====== DATA TO USE

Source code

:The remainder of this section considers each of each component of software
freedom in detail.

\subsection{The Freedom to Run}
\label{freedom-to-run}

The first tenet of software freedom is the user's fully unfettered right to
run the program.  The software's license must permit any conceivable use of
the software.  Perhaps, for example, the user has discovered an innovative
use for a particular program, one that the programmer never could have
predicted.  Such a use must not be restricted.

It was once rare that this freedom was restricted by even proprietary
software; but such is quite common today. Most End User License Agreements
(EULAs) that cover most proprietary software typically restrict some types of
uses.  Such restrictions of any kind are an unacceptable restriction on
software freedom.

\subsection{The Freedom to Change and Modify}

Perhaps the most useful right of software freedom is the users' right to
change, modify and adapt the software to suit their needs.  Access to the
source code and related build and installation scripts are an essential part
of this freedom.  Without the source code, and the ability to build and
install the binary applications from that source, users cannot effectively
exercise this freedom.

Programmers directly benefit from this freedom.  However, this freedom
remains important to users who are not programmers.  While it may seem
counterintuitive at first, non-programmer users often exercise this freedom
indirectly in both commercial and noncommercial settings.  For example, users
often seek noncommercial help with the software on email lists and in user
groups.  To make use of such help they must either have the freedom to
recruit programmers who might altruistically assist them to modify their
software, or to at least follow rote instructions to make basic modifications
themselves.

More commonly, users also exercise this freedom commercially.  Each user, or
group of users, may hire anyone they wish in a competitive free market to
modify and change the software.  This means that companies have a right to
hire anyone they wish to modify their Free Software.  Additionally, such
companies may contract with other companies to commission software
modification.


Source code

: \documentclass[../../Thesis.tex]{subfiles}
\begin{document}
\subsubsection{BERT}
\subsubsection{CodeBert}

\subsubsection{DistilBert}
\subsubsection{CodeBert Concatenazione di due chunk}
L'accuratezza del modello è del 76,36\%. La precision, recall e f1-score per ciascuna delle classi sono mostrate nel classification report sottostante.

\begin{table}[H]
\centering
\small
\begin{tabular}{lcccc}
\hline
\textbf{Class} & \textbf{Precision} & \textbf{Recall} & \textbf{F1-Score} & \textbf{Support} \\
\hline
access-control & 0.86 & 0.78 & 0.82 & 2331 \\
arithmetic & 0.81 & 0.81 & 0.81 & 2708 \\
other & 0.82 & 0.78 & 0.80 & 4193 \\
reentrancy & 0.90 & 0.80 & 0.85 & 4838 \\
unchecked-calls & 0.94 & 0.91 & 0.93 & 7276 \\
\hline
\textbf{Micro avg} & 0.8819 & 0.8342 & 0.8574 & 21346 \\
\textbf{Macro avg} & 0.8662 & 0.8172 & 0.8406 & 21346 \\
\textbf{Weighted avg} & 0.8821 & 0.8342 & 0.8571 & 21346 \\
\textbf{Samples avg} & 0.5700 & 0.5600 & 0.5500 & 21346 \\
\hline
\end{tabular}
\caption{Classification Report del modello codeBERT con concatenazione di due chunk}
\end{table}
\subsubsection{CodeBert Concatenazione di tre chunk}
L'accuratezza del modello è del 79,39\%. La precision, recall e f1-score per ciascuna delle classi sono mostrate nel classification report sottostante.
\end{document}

============

THE PROBLEM: From the first line to the last, transcribe the listing exactly.

EXPECTED ANSWER:
Source code

:The remainder of this section considers each of each component of software
freedom in detail.

\subsection{The Freedom to Run}
\label{freedom-to-run}

The first tenet of software freedom is the user's fully unfettered right to
run the program.  The software's license must permit any conceivable use of
the software.  Perhaps, for example, the user has discovered an innovative
use for a particular program, one that the programmer never could have
predicted.  Such a use must not be restricted.

It was once rare that this freedom was restricted by even proprietary
software; but such is quite common today. Most End User License Agreements
(EULAs) that cover most proprietary software typically restrict some types of
uses.  Such restrictions of any kind are an unacceptable restriction on
software freedom.

\subsection{The Freedom to Change and Modify}

Perhaps the most useful right of software freedom is the users' right to
change, modify and adapt the software to suit their needs.  Access to the
source code and related build and installation scripts are an essential part
of this freedom.  Without the source code, and the ability to build and
install the binary applications from that source, users cannot effectively
exercise this freedom.

Programmers directly benefit from this freedom.  However, this freedom
remains important to users who are not programmers.  While it may seem
counterintuitive at first, non-programmer users often exercise this freedom
indirectly in both commercial and noncommercial settings.  For example, users
often seek noncommercial help with the software on email lists and in user
groups.  To make use of such help they must either have the freedom to
recruit programmers who might altruistically assist them to modify their
software, or to at least follow rote instructions to make basic modifications
themselves.

More commonly, users also exercise this freedom commercially.  Each user, or
group of users, may hire anyone they wish in a competitive free market to
modify and change the software.  This means that companies have a right to
hire anyone they wish to modify their Free Software.  Additionally, such
companies may contract with other companies to commission software
modification.


Source code

: \documentclass[../../Thesis.tex]{subfiles}
\begin{document}
\subsubsection{BERT}
\subsubsection{CodeBert}

\subsubsection{DistilBert}
\subsubsection{CodeBert Concatenazione di due chunk}
L'accuratezza del modello è del 76,36\%. La precision, recall e f1-score per ciascuna delle classi sono mostrate nel classification report sottostante.

\begin{table}[H]
\centering
\small
\begin{tabular}{lcccc}
\hline
\textbf{Class} & \textbf{Precision} & \textbf{Recall} & \textbf{F1-Score} & \textbf{Support} \\
\hline
access-control & 0.86 & 0.78 & 0.82 & 2331 \\
arithmetic & 0.81 & 0.81 & 0.81 & 2708 \\
other & 0.82 & 0.78 & 0.80 & 4193 \\
reentrancy & 0.90 & 0.80 & 0.85 & 4838 \\
unchecked-calls & 0.94 & 0.91 & 0.93 & 7276 \\
\hline
\textbf{Micro avg} & 0.8819 & 0.8342 & 0.8574 & 21346 \\
\textbf{Macro avg} & 0.8662 & 0.8172 & 0.8406 & 21346 \\
\textbf{Weighted avg} & 0.8821 & 0.8342 & 0.8571 & 21346 \\
\textbf{Samples avg} & 0.5700 & 0.5600 & 0.5500 & 21346 \\
\hline
\end{tabular}
\caption{Classification Report del modello codeBERT con concatenazione di due chunk}
\end{table}
\subsubsection{CodeBert Concatenazione di tre chunk}
L'accuratezza del modello è del 79,39\%. La precision, recall e f1-score per ciascuna delle classi sono mostrate nel classification report sottostante.
\end{document}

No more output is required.